Setting anti-skate


What is your procedure for setting anti-skate?

Thanks
rmaurin
Maybe you guys could answer my question.. I don't have the most accurate arm in the world, however the only use for anti-skate I have found is not to fix any sound issues cause I don't seem to have any, but the Leader blank track of the album when I set down the stylus would sometimes Take off with inertia plowing into the first track? So I added a small washer to the weight on the fish line to up it by like a Gram and this solved the problem .. Why is this?
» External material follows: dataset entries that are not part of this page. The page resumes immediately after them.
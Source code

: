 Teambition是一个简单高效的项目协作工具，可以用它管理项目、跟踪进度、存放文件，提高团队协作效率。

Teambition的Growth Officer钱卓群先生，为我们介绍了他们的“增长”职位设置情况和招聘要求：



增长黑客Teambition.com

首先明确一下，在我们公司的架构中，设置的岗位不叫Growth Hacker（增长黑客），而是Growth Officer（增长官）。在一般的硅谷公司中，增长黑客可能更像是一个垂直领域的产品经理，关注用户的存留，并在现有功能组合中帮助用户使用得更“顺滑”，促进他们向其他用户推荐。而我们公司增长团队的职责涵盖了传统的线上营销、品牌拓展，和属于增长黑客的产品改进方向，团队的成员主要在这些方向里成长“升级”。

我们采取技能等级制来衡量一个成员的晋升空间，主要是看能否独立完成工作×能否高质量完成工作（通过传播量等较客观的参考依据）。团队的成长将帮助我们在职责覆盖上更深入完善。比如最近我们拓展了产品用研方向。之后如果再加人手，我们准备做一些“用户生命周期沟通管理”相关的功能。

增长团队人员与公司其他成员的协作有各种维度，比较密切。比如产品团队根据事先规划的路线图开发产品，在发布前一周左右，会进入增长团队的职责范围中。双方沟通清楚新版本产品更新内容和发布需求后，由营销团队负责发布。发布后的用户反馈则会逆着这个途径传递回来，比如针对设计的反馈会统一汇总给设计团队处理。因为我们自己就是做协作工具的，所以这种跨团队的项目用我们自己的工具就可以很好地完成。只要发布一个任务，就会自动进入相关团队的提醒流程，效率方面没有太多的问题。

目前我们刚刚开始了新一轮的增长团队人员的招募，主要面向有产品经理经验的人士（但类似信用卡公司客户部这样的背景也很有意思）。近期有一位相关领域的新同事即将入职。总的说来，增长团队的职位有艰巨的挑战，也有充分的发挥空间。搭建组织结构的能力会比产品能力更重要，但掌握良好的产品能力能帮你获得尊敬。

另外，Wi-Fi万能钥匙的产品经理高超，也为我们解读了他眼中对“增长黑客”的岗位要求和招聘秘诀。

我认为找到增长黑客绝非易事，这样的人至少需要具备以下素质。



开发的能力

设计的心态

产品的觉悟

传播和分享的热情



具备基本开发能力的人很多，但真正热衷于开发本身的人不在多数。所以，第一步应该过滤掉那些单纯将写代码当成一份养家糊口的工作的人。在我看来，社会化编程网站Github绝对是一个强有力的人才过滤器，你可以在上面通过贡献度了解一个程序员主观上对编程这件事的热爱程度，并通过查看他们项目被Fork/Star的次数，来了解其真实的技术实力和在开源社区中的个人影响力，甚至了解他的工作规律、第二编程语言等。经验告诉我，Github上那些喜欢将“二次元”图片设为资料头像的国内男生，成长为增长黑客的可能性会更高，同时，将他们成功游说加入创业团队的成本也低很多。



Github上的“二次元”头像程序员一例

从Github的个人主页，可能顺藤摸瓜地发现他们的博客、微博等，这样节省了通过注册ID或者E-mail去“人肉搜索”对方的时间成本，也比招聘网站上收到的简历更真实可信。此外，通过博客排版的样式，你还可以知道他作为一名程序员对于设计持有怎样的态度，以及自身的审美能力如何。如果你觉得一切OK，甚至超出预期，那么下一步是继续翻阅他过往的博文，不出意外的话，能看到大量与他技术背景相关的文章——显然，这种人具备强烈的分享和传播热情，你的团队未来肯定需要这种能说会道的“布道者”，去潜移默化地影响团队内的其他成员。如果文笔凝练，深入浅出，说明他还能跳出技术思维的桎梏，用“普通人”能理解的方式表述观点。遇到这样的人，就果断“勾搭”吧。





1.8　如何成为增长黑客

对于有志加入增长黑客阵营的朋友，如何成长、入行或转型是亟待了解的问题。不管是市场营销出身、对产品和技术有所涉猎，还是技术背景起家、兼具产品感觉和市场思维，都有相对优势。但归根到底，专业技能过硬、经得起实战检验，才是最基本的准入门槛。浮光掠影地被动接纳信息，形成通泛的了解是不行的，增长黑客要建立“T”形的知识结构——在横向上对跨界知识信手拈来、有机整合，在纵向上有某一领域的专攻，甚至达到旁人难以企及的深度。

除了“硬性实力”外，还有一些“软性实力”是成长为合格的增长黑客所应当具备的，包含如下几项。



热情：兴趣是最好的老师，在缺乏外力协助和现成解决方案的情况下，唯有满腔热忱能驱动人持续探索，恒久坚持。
I hear or see no difference adding or subtracting anti-skate weight just simply keeping the cartridge from taking off a little once in a while.. I measured my original weight with dital stylus gauge by just removing the anti weight off the arm and setting it on the scale, and then put on the washer with it, it went from 3.1 gram to 4.1 gram and it seems to have solved this, is there something else I should do to correct this issue or is this it?
Undertow, what you've done (adding the washer) has WAY increased the anti-skate force necessary for regular groove tracking. Take it off! Also, DO NOT exceed the manufacturer's max. recommended VTF, because that will force the coil out of alignment with the magnetic field (or if it's a MM cartridge, the magnetic field out of alignment with the coils).

Records are made with a raised edge (and center) to keep the groove area from touching other records when stacked up (like in a changer) so if you set the stylus down in this lead-in area with today's light tracking forces and sensitive arms, yes, it's going to slide or plow into the first track. You need to set the stylus down right in the first groove. And return all your AS and VTF settings to normal.
Dougdeacon...Setting antiskating using a highly modulated groove does make sense. Such a groove is when mistracking will occur. Less modulated grooves will be OK with antiskating a bit high.
Its not that widely spaced is better. The widely spaced tracks indicate that these are very highly modulated (in other words very difficult to track). So, presumably, if anti-skating is optimized, the cartridge will track better through these grooves. But I don't think I agree that trackability is the purpose of antiskating. Its an indirect by-product of the purpose: to provide equal force at both sides of the groove. So we need to come up with the best way to observe that equal force is indeed being applied, particularly for our favored low-compliance cartridges with which we cannot really see the deflection. What about installing a cheap high-compliance cartridge, and using it to calibrate the anti-skaing method? Track this cheapo at exactly our intended force, and note the deflection when the needle is dropped on the record, at various points on the record. Then adjust antiskate, and switch cartridges.